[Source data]
------------------------------------------------------------

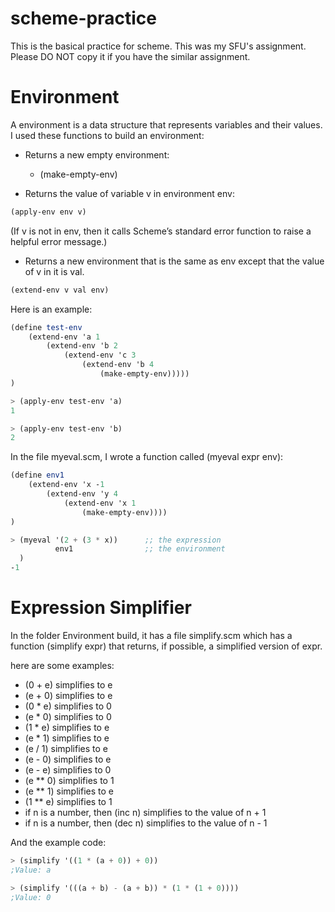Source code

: # scheme-practice
This is the basical practice for scheme.
This was my SFU's assignment. Please DO NOT copy it if you have the similar assignment.

# Environment
A environment is a data structure that represents variables and their values. 
I used these functions to build an environment:

* Returns a new empty environment:
  * (make-empty-env)

* Returns the value of variable v in environment env:
```scheme
(apply-env env v)
```
(If v is not in env, then it calls Scheme’s standard error function to raise a helpful error message.)

* Returns a new environment that is the same as env except that the value of v in it is val.
```scheme
(extend-env v val env)
```
Here is an example:
```scheme
(define test-env
    (extend-env 'a 1
        (extend-env 'b 2
            (extend-env 'c 3
                (extend-env 'b 4
                    (make-empty-env)))))
)

> (apply-env test-env 'a)
1

> (apply-env test-env 'b)
2
```

In the file myeval.scm, I wrote a function called (myeval expr env):
```scheme
(define env1
    (extend-env 'x -1
        (extend-env 'y 4
            (extend-env 'x 1
                (make-empty-env))))
)

> (myeval '(2 + (3 * x))      ;; the expression
          env1                ;; the environment
  )
-1
```

# Expression Simplifier
In the folder Environment build, it has a file simplify.scm which has a function (simplify expr) that returns, if possible, a simplified version of expr. 

here are some examples:

* (0 + e) simplifies to e
* (e + 0) simplifies to e
* (0 * e) simplifies to 0
* (e * 0) simplifies to 0
* (1 * e) simplifies to e
* (e * 1) simplifies to e
* (e / 1) simplifies to e
* (e - 0) simplifies to e
* (e - e) simplifies to 0
* (e ** 0) simplifies to 1
* (e ** 1) simplifies to e
* (1 ** e) simplifies to 1
* if n is a number, then (inc n) simplifies to the value of n + 1
* if n is a number, then (dec n) simplifies to the value of n - 1

And the example code:

```scheme
> (simplify '((1 * (a + 0)) + 0))
;Value: a

> (simplify '(((a + b) - (a + b)) * (1 * (1 + 0))))
;Value: 0
```

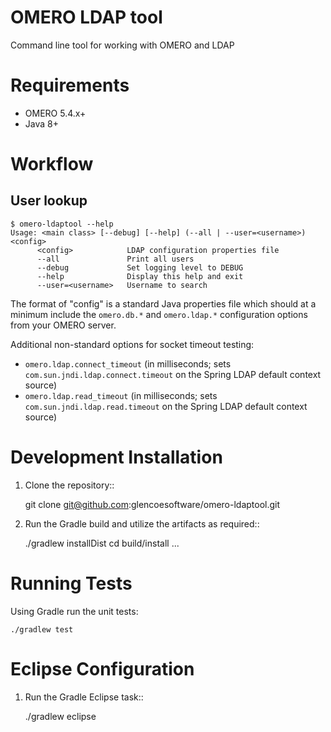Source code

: OMERO LDAP tool
===============

Command line tool for working with OMERO and LDAP

Requirements
============

* OMERO 5.4.x+
* Java 8+

Workflow
========

User lookup
-----------

```
$ omero-ldaptool --help
Usage: <main class> [--debug] [--help] (--all | --user=<username>) <config>
      <config>            LDAP configuration properties file
      --all               Print all users
      --debug             Set logging level to DEBUG
      --help              Display this help and exit
      --user=<username>   Username to search
```

The format of "config" is a standard Java properties file which should at a
minimum include the `omero.db.*` and `omero.ldap.*` configuration
options from your OMERO server.

Additional non-standard options for socket timeout testing:

* `omero.ldap.connect_timeout` (in milliseconds; sets `com.sun.jndi.ldap.connect.timeout` on the Spring LDAP default context source)
* `omero.ldap.read_timeout` (in milliseconds; sets `com.sun.jndi.ldap.read.timeout` on the Spring LDAP default context source)

Development Installation
========================

1. Clone the repository::

    git clone git@github.com:glencoesoftware/omero-ldaptool.git

1. Run the Gradle build and utilize the artifacts as required::

    ./gradlew installDist
    cd build/install
    ...

Running Tests
=============

Using Gradle run the unit tests:

    ./gradlew test

Eclipse Configuration
=====================

1. Run the Gradle Eclipse task::

    ./gradlew eclipse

------------------------------------------------------------

◆ Task description
Report every line of the entries that carries the word "apply".

◆ Written reply
(apply-env env v)
> (apply-env test-env 'a)
> (apply-env test-env 'b)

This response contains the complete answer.